**TASK DIRECTIONS**
Examine each line of the data, and copy the ones containing "begin".
★ ★ ★ ★
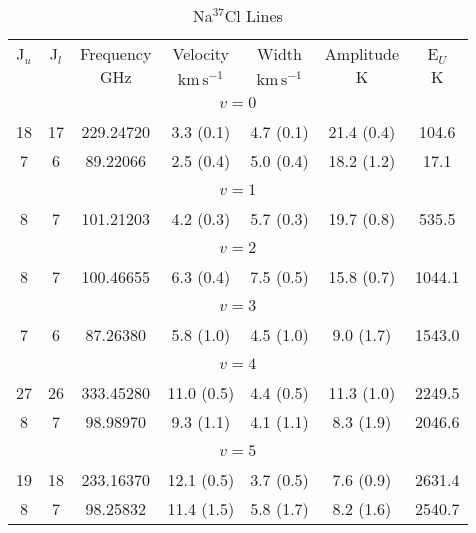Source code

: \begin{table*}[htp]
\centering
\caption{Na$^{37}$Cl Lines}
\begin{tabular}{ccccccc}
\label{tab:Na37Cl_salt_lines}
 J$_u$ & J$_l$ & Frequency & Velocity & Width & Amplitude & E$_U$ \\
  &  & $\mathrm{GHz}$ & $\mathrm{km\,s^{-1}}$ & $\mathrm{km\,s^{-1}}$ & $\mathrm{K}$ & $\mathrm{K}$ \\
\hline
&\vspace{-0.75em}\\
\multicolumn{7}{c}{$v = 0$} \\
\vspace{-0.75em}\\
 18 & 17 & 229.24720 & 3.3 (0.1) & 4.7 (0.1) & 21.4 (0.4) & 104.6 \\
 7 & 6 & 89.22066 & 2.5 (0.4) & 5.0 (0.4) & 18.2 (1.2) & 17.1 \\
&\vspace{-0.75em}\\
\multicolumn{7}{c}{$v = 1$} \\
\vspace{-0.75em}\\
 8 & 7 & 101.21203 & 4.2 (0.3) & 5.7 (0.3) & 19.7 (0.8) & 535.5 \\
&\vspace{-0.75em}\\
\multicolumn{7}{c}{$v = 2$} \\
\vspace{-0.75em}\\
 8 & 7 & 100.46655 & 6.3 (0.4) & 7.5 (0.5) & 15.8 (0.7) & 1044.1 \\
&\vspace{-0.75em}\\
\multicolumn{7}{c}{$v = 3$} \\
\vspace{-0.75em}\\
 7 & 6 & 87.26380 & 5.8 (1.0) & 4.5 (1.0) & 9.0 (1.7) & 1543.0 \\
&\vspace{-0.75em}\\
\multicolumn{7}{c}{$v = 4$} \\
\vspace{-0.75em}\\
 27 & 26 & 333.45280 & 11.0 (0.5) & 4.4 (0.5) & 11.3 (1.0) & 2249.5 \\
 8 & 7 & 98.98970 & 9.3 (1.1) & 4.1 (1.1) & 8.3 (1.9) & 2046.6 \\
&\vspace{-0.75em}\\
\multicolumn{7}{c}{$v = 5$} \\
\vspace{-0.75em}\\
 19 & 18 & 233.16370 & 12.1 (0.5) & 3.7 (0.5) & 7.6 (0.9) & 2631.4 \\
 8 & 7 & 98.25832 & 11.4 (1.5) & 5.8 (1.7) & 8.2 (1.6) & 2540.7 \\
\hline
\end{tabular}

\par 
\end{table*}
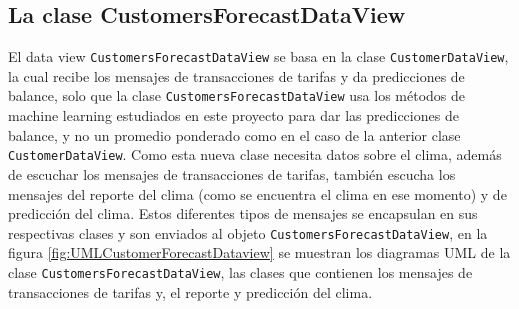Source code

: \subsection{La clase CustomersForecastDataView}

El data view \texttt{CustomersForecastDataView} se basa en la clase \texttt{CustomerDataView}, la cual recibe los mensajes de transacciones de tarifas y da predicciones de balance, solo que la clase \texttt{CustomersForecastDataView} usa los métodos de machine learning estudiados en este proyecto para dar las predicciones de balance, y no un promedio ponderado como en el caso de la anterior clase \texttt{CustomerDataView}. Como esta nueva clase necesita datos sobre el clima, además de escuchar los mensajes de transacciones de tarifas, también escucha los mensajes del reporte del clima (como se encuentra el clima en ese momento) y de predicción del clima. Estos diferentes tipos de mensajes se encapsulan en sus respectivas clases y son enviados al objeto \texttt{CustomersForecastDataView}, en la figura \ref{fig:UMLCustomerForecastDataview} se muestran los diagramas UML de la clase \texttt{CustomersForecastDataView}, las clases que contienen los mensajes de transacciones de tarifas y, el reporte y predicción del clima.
★ ★ ★ ★
**THE COMPLETED TASK**
: \begin{table*}[htp]
\begin{tabular}{ccccccc}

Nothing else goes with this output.